Atualmente, temos um Parlamento Europeu em que estão representados 28 países e, por outro lado, o Conselho Europeu de Chefes de Estado ou de Governo e o Conselho de Assuntos Econômicos e Financeiros (integrados pelos ministros de Economia e Finanças). São vários os problemas desta arquitetura democrática. O primeiro é que nem todos os 28 países representados no Parlamento Europeu querem avançar rumo a uma maior integração política, fiscal e orçamentária. O segundo, que o Parlamento Europeu não representa absolutamente as instituições dos Estado-nação e, concretamente, os parlamentos nacionais.

Por isso, acredito que faz falta, paralelamente ao atual Parlamento Europeu, uma câmara parlamentar da zona do euro ou, em todo caso, uma câmara formada pelos países da zona do euro que queiram avançar em direção a uma união política, orçamentária e fiscal, e que teria que se construir a partir dos diferentes parlamentos nacionais. Cada país estaria representado proporcionalmente à sua população, nem mais, nem menos. O mesmo para Alemanha e França e os demais. A atribuição desta nova Câmara consistiria em votar questões como um imposto comum sobre sociedade ou o nível de déficit comunitário.

Não são poucos os que pensam que, em vez de mais integração, o razoável seria retomar as moedas nacionais.

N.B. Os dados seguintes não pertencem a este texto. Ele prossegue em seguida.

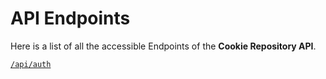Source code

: # API Endpoints

Here is a list of all the accessible Endpoints of the **Cookie Repository API**.

[`/api/auth`](/Authentification.md)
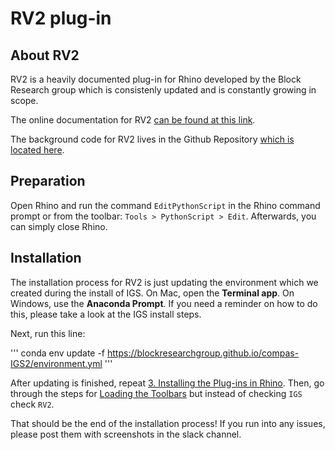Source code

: # RV2 plug-in

## About RV2

RV2 is a heavily documented plug-in for Rhino developed by the Block Research group which is consistenly updated and is constantly growing in scope. 

The online documentation for RV2 [can be found at this link](https://blockresearchgroup.gitbook.io/rv2/).

The background code for RV2 lives in the Github Repository [which is located here](https://github.com/BlockResearchGroup/compas-RV2).


## Preparation

Open Rhino and run the command `EditPythonScript` in the Rhino command prompt or from the toolbar: `Tools > PythonScript > Edit`. Afterwards, you can simply close Rhino.

## Installation

The installation process for RV2 is just updating the environment which we created during the install of IGS. On Mac, open the **Terminal app**. On Windows, use the **Anaconda Prompt**. If you need a reminder on how to do this, please take a look at the IGS install steps.

Next, run this line:


'''
conda env update -f https://blockresearchgroup.github.io/compas-IGS2/environment.yml
'''

After updating is finished, repeat [3. Installing the Plug-ins in Rhino](igs-plug-in.md#3.-installing-the-plug-ins-in-rhino). Then, go through the steps for [Loading the Toolbars](igs-plug-in.md#loading-the-toolbars) but instead of checking `IGS` check `RV2`.

That should be the end of the installation process! If you run into any issues, please post them with screenshots in the slack channel.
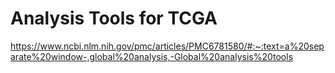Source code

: # Analysis Tools for TCGA
https://www.ncbi.nlm.nih.gov/pmc/articles/PMC6781580/#:~:text=a%20separate%20window-,global%20analysis,-Global%20analysis%20tools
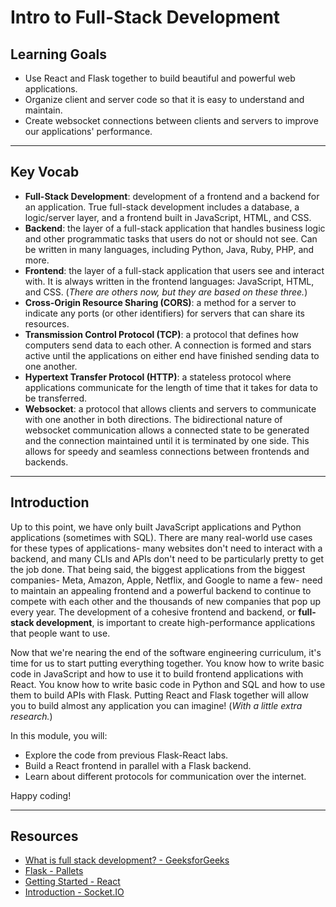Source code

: # Intro to Full-Stack Development

## Learning Goals

- Use React and Flask together to build beautiful and powerful web applications.
- Organize client and server code so that it is easy to understand and maintain.
- Create websocket connections between clients and servers to improve our
  applications' performance.

***

## Key Vocab

- **Full-Stack Development**: development of a frontend and a backend for an
  application. True full-stack development includes a database, a logic/server
  layer, and a frontend built in JavaScript, HTML, and CSS.
- **Backend**: the layer of a full-stack application that handles business logic
  and other programmatic tasks that users do not or should not see. Can be
  written in many languages, including Python, Java, Ruby, PHP, and more.
- **Frontend**: the layer of a full-stack application that users see and
  interact with. It is always written in the frontend languages: JavaScript,
  HTML, and CSS. (_There are others now, but they are based on these three._)
- **Cross-Origin Resource Sharing (CORS)**: a method for a server to indicate
  any ports (or other identifiers) for servers that can share its resources.
- **Transmission Control Protocol (TCP)**: a protocol that defines how computers
  send data to each other. A connection is formed and stars active until the
  applications on either end have finished sending data to one another.
- **Hypertext Transfer Protocol (HTTP)**: a stateless protocol where
  applications communicate for the length of time that it takes for data to be
  transferred.
- **Websocket**: a protocol that allows clients and servers to communicate with
  one another in both directions. The bidirectional nature of websocket
  communication allows a connected state to be generated and the connection
  maintained until it is terminated by one side. This allows for speedy and
  seamless connections between frontends and backends.

***

## Introduction

Up to this point, we have only built JavaScript applications and Python
applications (sometimes with SQL). There are many real-world use cases for these
types of applications- many websites don't need to interact with a backend, and
many CLIs and APIs don't need to be particularly pretty to get the job done.
That being said, the biggest applications from the biggest companies- Meta,
Amazon, Apple, Netflix, and Google to name a few- need to maintain an appealing
frontend and a powerful backend to continue to compete with each other and the
thousands of new companies that pop up every year. The development of a cohesive
frontend and backend, or **full-stack development**, is important to create
high-performance applications that people want to use.

Now that we're nearing the end of the software engineering curriculum, it's time
for us to start putting everything together. You know how to write basic code in
JavaScript and how to use it to build frontend applications with React. You know
how to write basic code in Python and SQL and how to use them to build APIs with
Flask. Putting React and Flask together will allow you to build almost any
application you can imagine! (_With a little extra research._)

In this module, you will:

- Explore the code from previous Flask-React labs.
- Build a React frontend in parallel with a Flask backend.
- Learn about different protocols for communication over the internet.

Happy coding!

***

## Resources

- [What is full stack development? - GeeksforGeeks](https://www.geeksforgeeks.org/what-is-full-stack-development/)
- [Flask - Pallets](https://flask.palletsprojects.com/en/2.2.x/)
- [Getting Started - React](https://reactjs.org/docs/getting-started.html)
- [Introduction - Socket.IO](https://socket.io/docs/v4/)
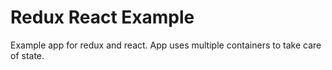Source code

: # Redux React Example

Example app for redux and react. App uses multiple containers to take care of state.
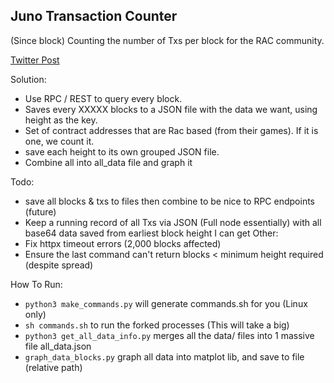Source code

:## Juno Transaction Counter
(Since block)
Counting the number of Txs per block for the RAC community.

[Twitter Post](https://twitter.com/Reecepbcups_/status/1571109060963078145?s=20&t=5fPdMu3FWXoCg_qHOT3pEw)

Solution:
- Use RPC / REST to query every block.
- Saves every XXXXX blocks to a JSON file with the data we want, using height as the key.
- Set of contract addresses that are Rac based (from their games). If it is one, we count it.
- save each height to its own grouped JSON file.
- Combine all into all_data file and graph it

Todo:
- save all blocks & txs to files then combine to be nice to RPC endpoints (future)
- Keep a running record of all Txs via JSON (Full node essentially) with all base64 data saved from earliest block height I can get
Other:
- Fix httpx timeout errors (2,000 blocks affected)
- Ensure the last command can't return blocks < minimum height required (despite spread)


How To Run:
- `python3 make_commands.py` will generate commands.sh for you (Linux only)
- `sh commands.sh` to run the forked processes (This will take a big)
- `python3 get_all_data_info.py` merges all the data/ files into 1 massive file all_data.json
- `graph_data_blocks.py` graph all data into matplot lib, and save to file (relative path)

Não, para mim não é a boa solução. Agora, sem propostas alternativas rápidas, acredito que o retorno às moedas nacionais será um cenário cada vez mais difícil de descartar. Concretamente, a única resposta dada na França aos que querem sair do euro consiste em dizer que é impossível, que está proibido, que agora que entramos não se pode retroceder... Esta resposta é extraordinariamente fraca e não vai durar muito tempo mais.

A saída da crise está em avançar na união dos países da zona do euro. De certa forma, a pior das situações é a atual, porque perdemos a possibilidade de desvalorizar a moeda, perdemos a soberania monetária nacional, em troca teríamos que ganhar novas formas de soberania fiscal e orçamentária, maior capacidade para arrecadar imposta de maneira mais justa, mais capacidade de resistência para proteger frente ao risco de especulação sobre os tipos de juros da dívida pública. Até agora, França e Alemanha ganharam neste jogo, mas a única alternativa para a saída do euro é uma união da dívida, uma união fiscal. Se não nos apressarmos, acredito que as forças políticas a favor da saída do euro vão ganhar a partida.

O que se pode esperar da França na construção desta nova arquitetura institucional Europeia, exatamente agora em que a extrema direita lidera as pesquisas? A Europa deve se preocupar?

É preciso se preocupar, absolutamente. Não acredito que a Frente Nacional chegará ao poder no Eliseu ou à presidência da República, mas pode conseguir a presidência de várias regiões. No próximo ano, há eleições regionais, e dado o modo de distribuição das cadeiras, é perfeitamente possível que duas ou três regionais, ou até mais, caiam do lado da Frente Nacional.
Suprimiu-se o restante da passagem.